#### Your objective:
The stretch wanted below opens at the line containing "Gorpo file merger" and closes at the line containing "to current directory". Please return it exactly, with no other lines.

Data shown below:

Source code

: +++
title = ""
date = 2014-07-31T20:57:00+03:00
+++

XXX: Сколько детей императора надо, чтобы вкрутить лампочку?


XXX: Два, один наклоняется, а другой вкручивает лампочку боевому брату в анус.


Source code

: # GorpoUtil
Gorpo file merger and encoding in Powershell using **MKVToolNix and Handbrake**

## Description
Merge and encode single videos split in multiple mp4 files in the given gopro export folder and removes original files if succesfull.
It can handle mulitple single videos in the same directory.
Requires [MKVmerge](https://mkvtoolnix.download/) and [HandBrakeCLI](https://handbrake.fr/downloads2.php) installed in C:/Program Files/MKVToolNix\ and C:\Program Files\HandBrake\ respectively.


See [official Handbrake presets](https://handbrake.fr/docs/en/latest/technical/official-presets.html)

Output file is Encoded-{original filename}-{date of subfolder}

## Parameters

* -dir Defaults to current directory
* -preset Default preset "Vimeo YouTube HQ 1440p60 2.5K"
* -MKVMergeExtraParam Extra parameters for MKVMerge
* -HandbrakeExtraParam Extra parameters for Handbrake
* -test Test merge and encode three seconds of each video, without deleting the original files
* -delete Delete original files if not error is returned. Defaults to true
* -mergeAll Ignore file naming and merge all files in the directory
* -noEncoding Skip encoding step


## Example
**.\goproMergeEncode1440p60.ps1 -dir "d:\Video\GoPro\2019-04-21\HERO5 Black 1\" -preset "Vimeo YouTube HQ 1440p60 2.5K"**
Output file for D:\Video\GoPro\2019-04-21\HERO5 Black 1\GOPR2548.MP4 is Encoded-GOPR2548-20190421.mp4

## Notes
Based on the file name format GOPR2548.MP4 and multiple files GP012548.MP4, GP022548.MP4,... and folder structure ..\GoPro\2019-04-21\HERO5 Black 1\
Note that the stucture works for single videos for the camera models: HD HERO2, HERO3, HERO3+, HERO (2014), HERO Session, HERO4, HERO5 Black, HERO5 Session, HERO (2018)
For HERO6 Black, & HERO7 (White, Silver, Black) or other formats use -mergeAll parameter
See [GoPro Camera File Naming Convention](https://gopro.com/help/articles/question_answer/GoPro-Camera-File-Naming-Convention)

End of Data shown.

#### Response for this exercise:
Gorpo file merger and encoding in Powershell using **MKVToolNix and Handbrake**

## Description
Merge and encode single videos split in multiple mp4 files in the given gopro export folder and removes original files if succesfull.
It can handle mulitple single videos in the same directory.
Requires [MKVmerge](https://mkvtoolnix.download/) and [HandBrakeCLI](https://handbrake.fr/downloads2.php) installed in C:/Program Files/MKVToolNix\ and C:\Program Files\HandBrake\ respectively.


See [official Handbrake presets](https://handbrake.fr/docs/en/latest/technical/official-presets.html)

Output file is Encoded-{original filename}-{date of subfolder}

## Parameters

* -dir Defaults to current directory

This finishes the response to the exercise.